Exercise description: The entries below contain a stretch that opens with the line containing "dat'; iets niet" and closes with the line containing "heeft u nog iets? (i.e. te vragen)"; set down that stretch exactly, both ends included, and nothing else.

Stored records:
════════════════════

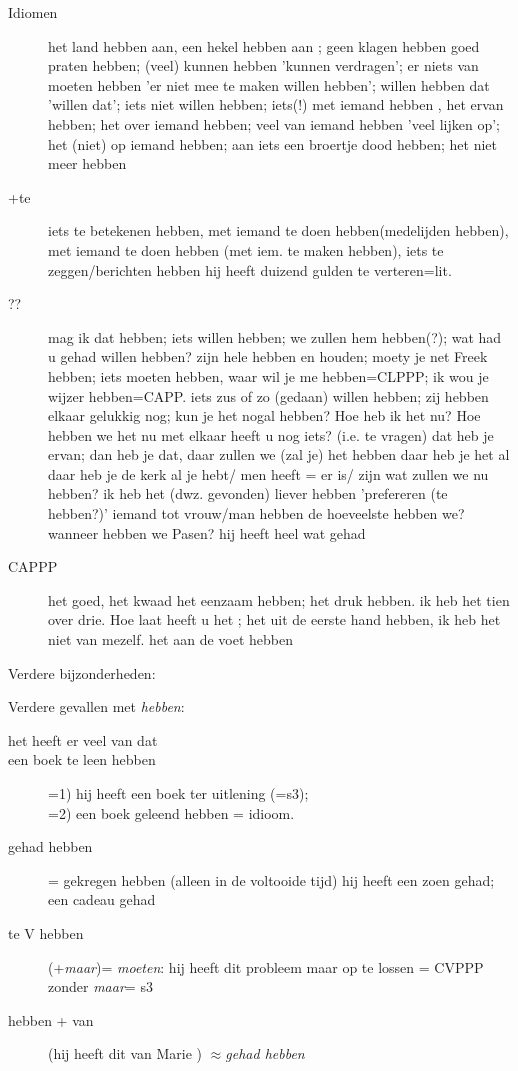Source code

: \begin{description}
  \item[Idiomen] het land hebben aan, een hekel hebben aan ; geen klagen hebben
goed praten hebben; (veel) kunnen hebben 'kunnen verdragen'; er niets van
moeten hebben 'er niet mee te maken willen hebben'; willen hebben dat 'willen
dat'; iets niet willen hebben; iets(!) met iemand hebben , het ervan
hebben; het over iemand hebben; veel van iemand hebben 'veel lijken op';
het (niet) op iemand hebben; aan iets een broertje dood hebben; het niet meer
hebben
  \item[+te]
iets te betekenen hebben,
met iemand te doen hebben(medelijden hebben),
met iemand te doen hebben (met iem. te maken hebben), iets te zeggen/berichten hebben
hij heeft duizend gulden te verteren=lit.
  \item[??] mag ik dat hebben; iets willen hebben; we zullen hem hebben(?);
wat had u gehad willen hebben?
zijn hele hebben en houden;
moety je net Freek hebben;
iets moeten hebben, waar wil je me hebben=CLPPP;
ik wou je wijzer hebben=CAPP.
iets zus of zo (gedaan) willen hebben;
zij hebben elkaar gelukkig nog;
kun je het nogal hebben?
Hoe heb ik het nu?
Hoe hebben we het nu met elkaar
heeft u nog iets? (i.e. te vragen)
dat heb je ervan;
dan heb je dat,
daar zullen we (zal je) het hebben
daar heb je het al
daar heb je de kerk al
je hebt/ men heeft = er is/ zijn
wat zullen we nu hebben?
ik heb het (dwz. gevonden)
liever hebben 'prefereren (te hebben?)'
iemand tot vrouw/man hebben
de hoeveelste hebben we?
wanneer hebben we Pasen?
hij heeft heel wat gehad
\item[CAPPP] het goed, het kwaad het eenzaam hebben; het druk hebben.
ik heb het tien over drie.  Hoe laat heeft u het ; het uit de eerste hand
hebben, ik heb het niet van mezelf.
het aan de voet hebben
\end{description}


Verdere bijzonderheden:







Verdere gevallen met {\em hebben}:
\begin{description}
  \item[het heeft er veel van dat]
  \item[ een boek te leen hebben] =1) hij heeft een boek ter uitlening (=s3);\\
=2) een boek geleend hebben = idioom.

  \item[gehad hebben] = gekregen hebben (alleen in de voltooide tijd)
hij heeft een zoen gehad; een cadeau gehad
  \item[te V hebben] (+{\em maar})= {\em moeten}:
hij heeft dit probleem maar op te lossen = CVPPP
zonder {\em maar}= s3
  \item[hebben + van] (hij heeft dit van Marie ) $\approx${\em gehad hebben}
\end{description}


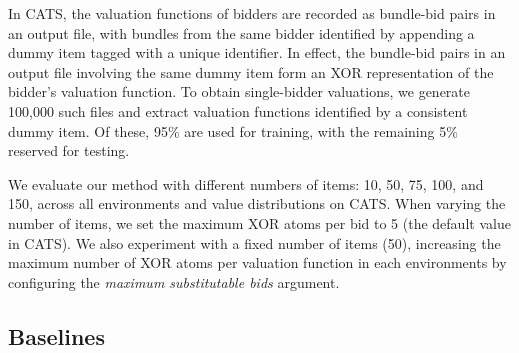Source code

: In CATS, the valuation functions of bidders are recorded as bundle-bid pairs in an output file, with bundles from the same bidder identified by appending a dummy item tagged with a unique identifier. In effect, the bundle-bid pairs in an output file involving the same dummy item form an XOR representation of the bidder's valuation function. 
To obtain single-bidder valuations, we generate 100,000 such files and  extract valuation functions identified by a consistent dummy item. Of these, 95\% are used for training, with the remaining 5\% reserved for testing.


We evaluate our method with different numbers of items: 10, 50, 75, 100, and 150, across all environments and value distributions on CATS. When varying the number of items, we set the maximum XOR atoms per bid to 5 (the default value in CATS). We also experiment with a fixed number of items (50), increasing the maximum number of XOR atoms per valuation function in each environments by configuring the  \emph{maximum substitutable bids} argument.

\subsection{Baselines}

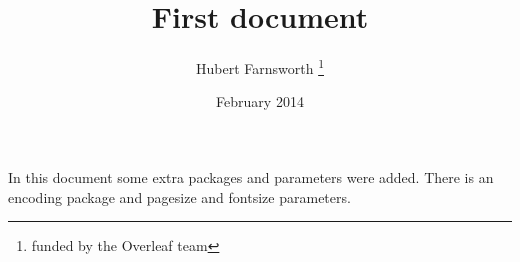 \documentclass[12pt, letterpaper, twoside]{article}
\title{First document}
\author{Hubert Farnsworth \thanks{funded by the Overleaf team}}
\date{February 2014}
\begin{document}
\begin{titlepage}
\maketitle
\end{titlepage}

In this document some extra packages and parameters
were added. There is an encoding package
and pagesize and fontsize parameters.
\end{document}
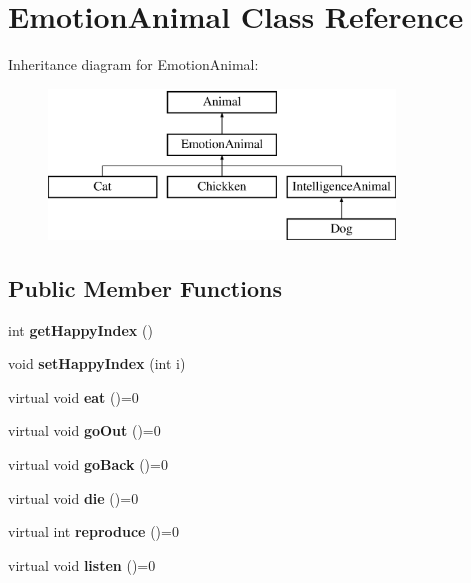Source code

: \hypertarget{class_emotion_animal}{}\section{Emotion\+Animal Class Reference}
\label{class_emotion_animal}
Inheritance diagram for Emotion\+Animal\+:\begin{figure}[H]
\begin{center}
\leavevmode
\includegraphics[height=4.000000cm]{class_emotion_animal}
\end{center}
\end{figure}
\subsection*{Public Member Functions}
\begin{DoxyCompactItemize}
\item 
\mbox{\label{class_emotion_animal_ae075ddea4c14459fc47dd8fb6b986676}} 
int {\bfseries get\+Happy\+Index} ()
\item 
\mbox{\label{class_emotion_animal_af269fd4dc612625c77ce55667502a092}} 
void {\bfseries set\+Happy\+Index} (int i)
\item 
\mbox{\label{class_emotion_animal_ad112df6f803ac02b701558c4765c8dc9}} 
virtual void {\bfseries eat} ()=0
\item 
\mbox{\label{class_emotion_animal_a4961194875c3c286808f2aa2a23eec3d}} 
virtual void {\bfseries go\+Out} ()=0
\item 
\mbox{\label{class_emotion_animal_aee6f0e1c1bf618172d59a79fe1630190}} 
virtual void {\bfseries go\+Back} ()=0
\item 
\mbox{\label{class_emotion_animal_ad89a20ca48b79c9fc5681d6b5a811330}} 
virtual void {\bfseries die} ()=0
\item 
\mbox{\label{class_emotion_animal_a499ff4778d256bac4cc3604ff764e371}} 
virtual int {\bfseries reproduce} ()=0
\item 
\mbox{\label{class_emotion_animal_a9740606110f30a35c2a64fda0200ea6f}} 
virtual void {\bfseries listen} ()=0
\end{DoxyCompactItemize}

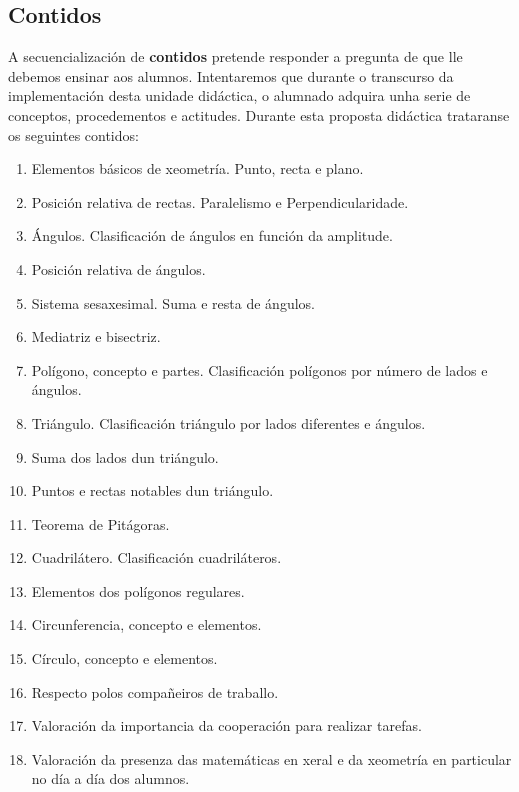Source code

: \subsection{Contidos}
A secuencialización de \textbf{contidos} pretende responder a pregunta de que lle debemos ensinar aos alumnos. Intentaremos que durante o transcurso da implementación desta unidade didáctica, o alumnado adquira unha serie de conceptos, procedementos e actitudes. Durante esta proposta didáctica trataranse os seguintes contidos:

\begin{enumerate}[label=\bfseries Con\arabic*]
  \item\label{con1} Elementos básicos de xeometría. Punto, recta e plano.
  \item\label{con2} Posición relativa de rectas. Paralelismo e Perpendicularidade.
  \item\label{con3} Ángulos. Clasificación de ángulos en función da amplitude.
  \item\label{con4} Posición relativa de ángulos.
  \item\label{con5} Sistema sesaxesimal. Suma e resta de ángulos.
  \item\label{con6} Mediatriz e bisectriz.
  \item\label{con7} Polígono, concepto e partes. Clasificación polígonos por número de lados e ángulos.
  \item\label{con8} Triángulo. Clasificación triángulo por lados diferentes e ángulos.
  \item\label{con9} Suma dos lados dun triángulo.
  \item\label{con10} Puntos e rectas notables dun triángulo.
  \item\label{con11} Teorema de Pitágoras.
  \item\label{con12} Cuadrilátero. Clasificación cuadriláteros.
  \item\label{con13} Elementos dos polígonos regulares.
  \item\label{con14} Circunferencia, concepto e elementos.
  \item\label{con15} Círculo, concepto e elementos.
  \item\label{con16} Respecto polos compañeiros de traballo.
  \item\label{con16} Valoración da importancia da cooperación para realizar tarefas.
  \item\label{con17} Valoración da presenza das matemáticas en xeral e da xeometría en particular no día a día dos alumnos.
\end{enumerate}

════════════════════

Exercise output:
dat'; iets niet willen hebben; iets(!) met iemand hebben , het ervan
hebben; het over iemand hebben; veel van iemand hebben 'veel lijken op';
het (niet) op iemand hebben; aan iets een broertje dood hebben; het niet meer
hebben
  \item[+te]
iets te betekenen hebben,
met iemand te doen hebben(medelijden hebben),
met iemand te doen hebben (met iem. te maken hebben), iets te zeggen/berichten hebben
hij heeft duizend gulden te verteren=lit.
  \item[??] mag ik dat hebben; iets willen hebben; we zullen hem hebben(?);
wat had u gehad willen hebben?
zijn hele hebben en houden;
moety je net Freek hebben;
iets moeten hebben, waar wil je me hebben=CLPPP;
ik wou je wijzer hebben=CAPP.
iets zus of zo (gedaan) willen hebben;
zij hebben elkaar gelukkig nog;
kun je het nogal hebben?
Hoe heb ik het nu?
Hoe hebben we het nu met elkaar
heeft u nog iets? (i.e. te vragen)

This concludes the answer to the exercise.